The framework for a low-wage economy was put in place by the Blair Labour government, with its welfare-to-work programme, introduced in 1997 to end the so-called “dependency culture.” Labour also introduced a low minimum wage rate in 1999, which was set at just £3.60 per hour (£3.00 for 18- to 21-year-olds).
In 2003, Labour introduced tax credits to subsidise low wages, in effect a subsidy for employers. Research by Citizens UK found that in 2015 taxpayers paid £11 billion topping up the low pay levels set by companies.
In 2009, Labour’s Welfare Reform Act introduced work capability tests to force the sick and disabled into low paid work.
The JRF report points out that rising employment is “no longer leading to lower poverty” because “[c]hanges to benefits and tax credits for working age families are reducing incomes of many of those on low incomes ... Poverty in the UK today is fairly evenly split between workless households and those in work.”
The Conservatives’ Welfare Reform Act 2012 further eroded the incomes of the poorest with the introduction of the hated “bedroom tax,” which financially penalises social housing tenants with more than one bedroom through reductions in their Housing Benefit.
The Institute for Fiscal Studies estimates that the present roll-out of Universal Credit—a new benefit which replaces six other in-work benefits—will lead to 2.1 million families losing £1,600 a year, while more than a million out-of-work families will lose on average £2,300. Particularly hard hit will be families with more than two children.
As a result of the Child Poverty Act 2010, the Social Mobility Commission was set up by the Tories as a cynical gesture to appease concern about entrenched child poverty in the UK. Alan Milburn, an ex-Labour cabinet member who was the head of the government’s four-strong Social Mobility team recently resigned, adding further problems to May’s crisis-ridden government.

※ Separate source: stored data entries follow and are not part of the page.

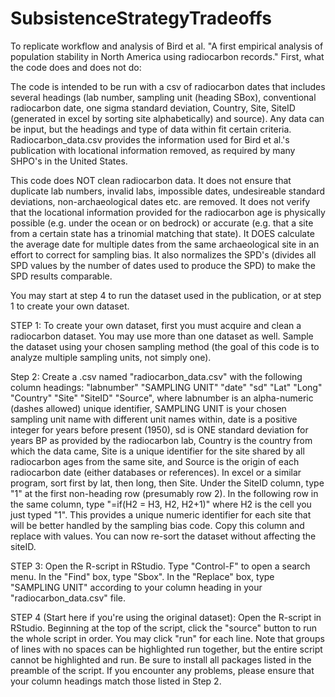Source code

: # SubsistenceStrategyTradeoffs

To replicate workflow and analysis of Bird et al. "A first empirical analysis of population stability in North America using radiocarbon records." First, what the code does and does not do:

The code is intended to be run with a csv of radiocarbon dates that includes several headings (lab number, sampling unit (heading SBox), conventional radiocarbon date, one sigma standard deviation, Country, Site, SiteID (generated in excel by sorting site alphabetically) and source). Any data can be input, but the headings and type of data within fit certain criteria. Radiocarbon_data.csv provides the information used for Bird et al.'s publication with locational information removed, as required by many SHPO's in the United States. 

This code does NOT clean radiocarbon data. It does not ensure that duplicate lab numbers, invalid labs, impossible dates, undesireable standard deviations, non-archaeological dates etc. are removed. It does not verify that the locational information provided for the radiocarbon age is physically possible (e.g. under the ocean or on bedrock) or accurate (e.g. that a site from a certain state has a trinomial matching that state). It DOES calculate the average date for multiple dates from the same archaeological site in an effort to correct for sampling bias. It also normalizes the SPD's (divides all SPD values by the number of dates used to produce the SPD) to make the SPD results comparable.

You may start at step 4 to run the dataset used in the publication, or at step 1 to create your own dataset.


STEP 1:
To create your own dataset, first you must acquire and clean a radiocarbon dataset. You may use more than one dataset as well. Sample the dataset using your chosen sampling method (the goal of this code is to analyze multiple sampling units, not simply one). 

Step 2:
Create a .csv named "radiocarbon_data.csv" with the following column headings: "labnumber" "SAMPLING UNIT" "date" "sd" "Lat" "Long" "Country" "Site" "SiteID" "Source", where labnumber is an alpha-numeric (dashes allowed) unique identifier, SAMPLING UNIT is your chosen sampling unit name with different unit names within, date is a positive integer for years before present (1950), sd is ONE standard deviation for years BP as provided by the radiocarbon lab, Country is the country from which the data came, Site is a unique identifier for the site shared by all radiocarbon ages from the same site, and Source is the origin of each radiocarbon date (either databases or references). In excel or a similar program, sort first by lat, then long, then Site. Under the SiteID column, type "1" at the first non-heading row (presumably row 2). In the following row in the same column, type "=if(H2 = H3, H2, H2+1)" where H2 is the cell you just typed "1". This provides a unique numeric identifier for each site that will be better handled by the sampling bias code. Copy this column and replace with values. You can now re-sort the dataset without affecting the siteID.

STEP 3:
Open the R-script in RStudio. Type "Control-F" to open a search menu. In the "Find" box, type "Sbox". In the "Replace" box, type "SAMPLING UNIT" according to your column heading in your "radiocarbon_data.csv" file.

STEP 4 (Start here if you're using the original dataset):
Open the R-script in RStudio. Beginning at the top of the script, click the "source" button to run the whole script in order. You may click "run" for each line. Note that groups of lines with no spaces can be highlighted run together, but the entire script cannot be highlighted and run. Be sure to install all packages listed in the preamble of the script.  If you encounter any problems, please ensure that your column headings match those listed in Step 2.
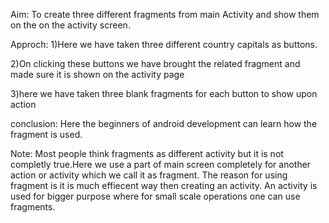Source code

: 
Aim: To create three different fragments from main Activity and show them on the 
on the activity screen.

Approch:
1)Here we have taken three different country capitals as buttons.

2)On clicking these buttons we have brought the related fragment and made sure
it is shown on the activity page

3)here we have taken three blank fragments for each button to show upon action

conclusion:
Here the beginners of android development can learn how the fragment is used.

Note:
Most people think fragments as  different activity but it is not completly true.Here we use a part of main screen completely for another action or activity which we call it as fragment.
The reason for using fragment
is it is much effiecent way then creating an activity.
An activity is used for bigger purpose where for small scale operations one can use
fragments.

In his letter to May, Milburn warned that “the growing sense that we have become a ‘them’ and ‘us’ society is deeply corrosive of our cohesion as a nation.”
Labour Party leader Jeremy Corbyn reacted to the JRF report by saying, “These figures shame the Tories.” There was no mention from Milburn or Corbyn on Labour’s role in laying the basis for the escalation of poverty. Moreover, Corbyn and his Shadow Chancellor John McDonnell are on record instructing Labour-run local authorities to continue to impose austerity cuts and not set “illegal” budgets, further reducing living standards.
The role of the unions in facilitating every demand of corporations for job losses, wage cuts and speed-up has been integral to Britain becoming a low wage economy. Trades Union Congress leader Frances O’Grady reiterated Labour’s call for the minimum wage to rise to £10 an hour. However, this would hardly make a difference. For a couple with two children below 14 years and one adult working, this minimum wage would leave the family below the poverty threshold, determined at £401 a week.
While JRF Chief Campbell Rob expressed disquiet that “we are at a turning point in our fight against poverty,” he suggested a possible policy reversal bound up with government “political choices.” The reality is that the exponential rise in wealth of the richest in society is premised on their political representatives in government continuing to impose policies that deepen the immiseration of the working class.